Task objective: The reply should contain every entry below exactly as written, with no images.

Records for processing:
───
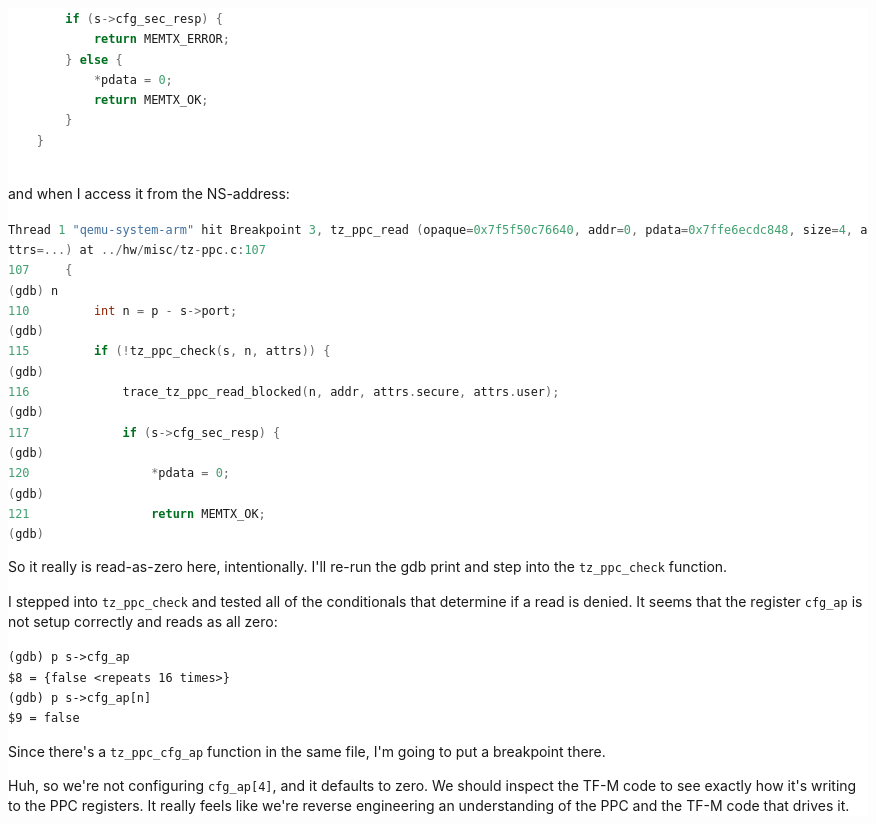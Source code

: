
 ```c
        if (s->cfg_sec_resp) {
            return MEMTX_ERROR;
        } else {
            *pdata = 0;
            return MEMTX_OK;
        }
    }
    
```

and when I access it from the NS-address:

```c
Thread 1 "qemu-system-arm" hit Breakpoint 3, tz_ppc_read (opaque=0x7f5f50c76640, addr=0, pdata=0x7ffe6ecdc848, size=4, attrs=...) at ../hw/misc/tz-ppc.c:107
107     {
(gdb) n
110         int n = p - s->port;
(gdb)
115         if (!tz_ppc_check(s, n, attrs)) {
(gdb)
116             trace_tz_ppc_read_blocked(n, addr, attrs.secure, attrs.user);
(gdb)
117             if (s->cfg_sec_resp) {
(gdb)
120                 *pdata = 0;
(gdb)
121                 return MEMTX_OK;
(gdb)
```

So it really is read-as-zero here, intentionally.
I'll re-run the gdb print and step into the `tz_ppc_check` function.

I stepped into `tz_ppc_check` and tested all of the conditionals that
determine if a read is denied.
It seems that the register `cfg_ap` is not setup correctly and reads as all
zero:

```
(gdb) p s->cfg_ap
$8 = {false <repeats 16 times>}
(gdb) p s->cfg_ap[n]
$9 = false
```

Since there's a `tz_ppc_cfg_ap` function in the same file, I'm going to put
a breakpoint there.

Huh, so we're not configuring `cfg_ap[4]`, and it defaults to zero.
We should inspect the TF-M code to see exactly how it's writing to the
PPC registers.
It really feels like we're reverse engineering an understanding of the PPC
and the TF-M code that drives it.
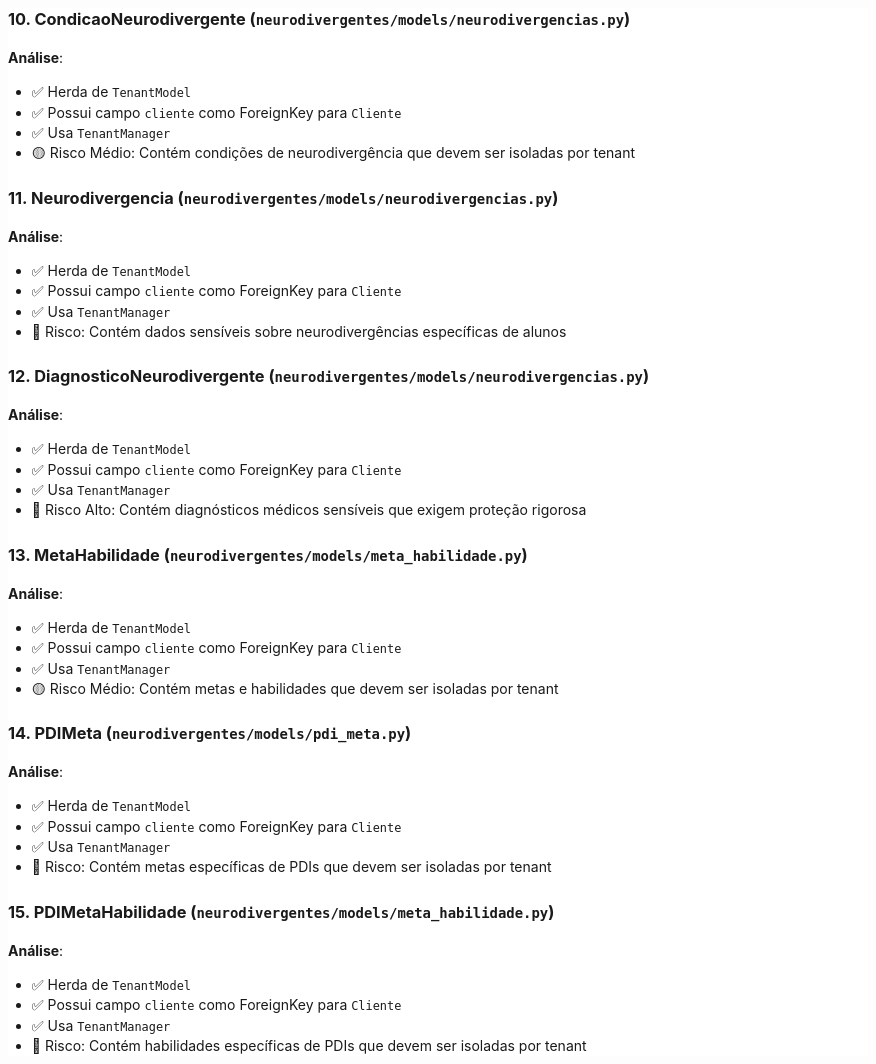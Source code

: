 ### 10. CondicaoNeurodivergente (`neurodivergentes/models/neurodivergencias.py`)

**Análise**:
- ✅ Herda de `TenantModel`
- ✅ Possui campo `cliente` como ForeignKey para `Cliente`
- ✅ Usa `TenantManager`
- 🟡 Risco Médio: Contém condições de neurodivergência que devem ser isoladas por tenant

### 11. Neurodivergencia (`neurodivergentes/models/neurodivergencias.py`)

**Análise**:
- ✅ Herda de `TenantModel`
- ✅ Possui campo `cliente` como ForeignKey para `Cliente`
- ✅ Usa `TenantManager`
- 🔴 Risco: Contém dados sensíveis sobre neurodivergências específicas de alunos

### 12. DiagnosticoNeurodivergente (`neurodivergentes/models/neurodivergencias.py`)

**Análise**:
- ✅ Herda de `TenantModel`
- ✅ Possui campo `cliente` como ForeignKey para `Cliente`
- ✅ Usa `TenantManager`
- 🔴 Risco Alto: Contém diagnósticos médicos sensíveis que exigem proteção rigorosa

### 13. MetaHabilidade (`neurodivergentes/models/meta_habilidade.py`)

**Análise**:
- ✅ Herda de `TenantModel`
- ✅ Possui campo `cliente` como ForeignKey para `Cliente`
- ✅ Usa `TenantManager`
- 🟡 Risco Médio: Contém metas e habilidades que devem ser isoladas por tenant

### 14. PDIMeta (`neurodivergentes/models/pdi_meta.py`)

**Análise**:
- ✅ Herda de `TenantModel`
- ✅ Possui campo `cliente` como ForeignKey para `Cliente`
- ✅ Usa `TenantManager`
- 🔴 Risco: Contém metas específicas de PDIs que devem ser isoladas por tenant

### 15. PDIMetaHabilidade (`neurodivergentes/models/meta_habilidade.py`)

**Análise**:
- ✅ Herda de `TenantModel`
- ✅ Possui campo `cliente` como ForeignKey para `Cliente`
- ✅ Usa `TenantManager`
- 🔴 Risco: Contém habilidades específicas de PDIs que devem ser isoladas por tenant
───
Problem solution:
Source code

:
 ```c
        if (s->cfg_sec_resp) {
            return MEMTX_ERROR;
        } else {
            *pdata = 0;
            return MEMTX_OK;
        }
    }
    
```

and when I access it from the NS-address:

```c
Thread 1 "qemu-system-arm" hit Breakpoint 3, tz_ppc_read (opaque=0x7f5f50c76640, addr=0, pdata=0x7ffe6ecdc848, size=4, attrs=...) at ../hw/misc/tz-ppc.c:107
107     {
(gdb) n
110         int n = p - s->port;
(gdb)
115         if (!tz_ppc_check(s, n, attrs)) {
(gdb)
116             trace_tz_ppc_read_blocked(n, addr, attrs.secure, attrs.user);
(gdb)
117             if (s->cfg_sec_resp) {
(gdb)
120                 *pdata = 0;
(gdb)
121                 return MEMTX_OK;
(gdb)
```

So it really is read-as-zero here, intentionally.
I'll re-run the gdb print and step into the `tz_ppc_check` function.

I stepped into `tz_ppc_check` and tested all of the conditionals that
determine if a read is denied.
It seems that the register `cfg_ap` is not setup correctly and reads as all
zero:

```
(gdb) p s->cfg_ap
$8 = {false <repeats 16 times>}
(gdb) p s->cfg_ap[n]
$9 = false
```

Since there's a `tz_ppc_cfg_ap` function in the same file, I'm going to put
a breakpoint there.

Huh, so we're not configuring `cfg_ap[4]`, and it defaults to zero.
We should inspect the TF-M code to see exactly how it's writing to the
PPC registers.
It really feels like we're reverse engineering an understanding of the PPC
and the TF-M code that drives it.
Source code

: ### 10. CondicaoNeurodivergente (`neurodivergentes/models/neurodivergencias.py`)

**Análise**:
- ✅ Herda de `TenantModel`
- ✅ Possui campo `cliente` como ForeignKey para `Cliente`
- ✅ Usa `TenantManager`
- 🟡 Risco Médio: Contém condições de neurodivergência que devem ser isoladas por tenant

### 11. Neurodivergencia (`neurodivergentes/models/neurodivergencias.py`)

**Análise**:
- ✅ Herda de `TenantModel`
- ✅ Possui campo `cliente` como ForeignKey para `Cliente`
- ✅ Usa `TenantManager`
- 🔴 Risco: Contém dados sensíveis sobre neurodivergências específicas de alunos

### 12. DiagnosticoNeurodivergente (`neurodivergentes/models/neurodivergencias.py`)

**Análise**:
- ✅ Herda de `TenantModel`
- ✅ Possui campo `cliente` como ForeignKey para `Cliente`
- ✅ Usa `TenantManager`
- 🔴 Risco Alto: Contém diagnósticos médicos sensíveis que exigem proteção rigorosa

### 13. MetaHabilidade (`neurodivergentes/models/meta_habilidade.py`)

**Análise**:
- ✅ Herda de `TenantModel`
- ✅ Possui campo `cliente` como ForeignKey para `Cliente`
- ✅ Usa `TenantManager`
- 🟡 Risco Médio: Contém metas e habilidades que devem ser isoladas por tenant

### 14. PDIMeta (`neurodivergentes/models/pdi_meta.py`)

**Análise**:
- ✅ Herda de `TenantModel`
- ✅ Possui campo `cliente` como ForeignKey para `Cliente`
- ✅ Usa `TenantManager`
- 🔴 Risco: Contém metas específicas de PDIs que devem ser isoladas por tenant

### 15. PDIMetaHabilidade (`neurodivergentes/models/meta_habilidade.py`)

**Análise**:
- ✅ Herda de `TenantModel`
- ✅ Possui campo `cliente` como ForeignKey para `Cliente`
- ✅ Usa `TenantManager`
- 🔴 Risco: Contém habilidades específicas de PDIs que devem ser isoladas por tenant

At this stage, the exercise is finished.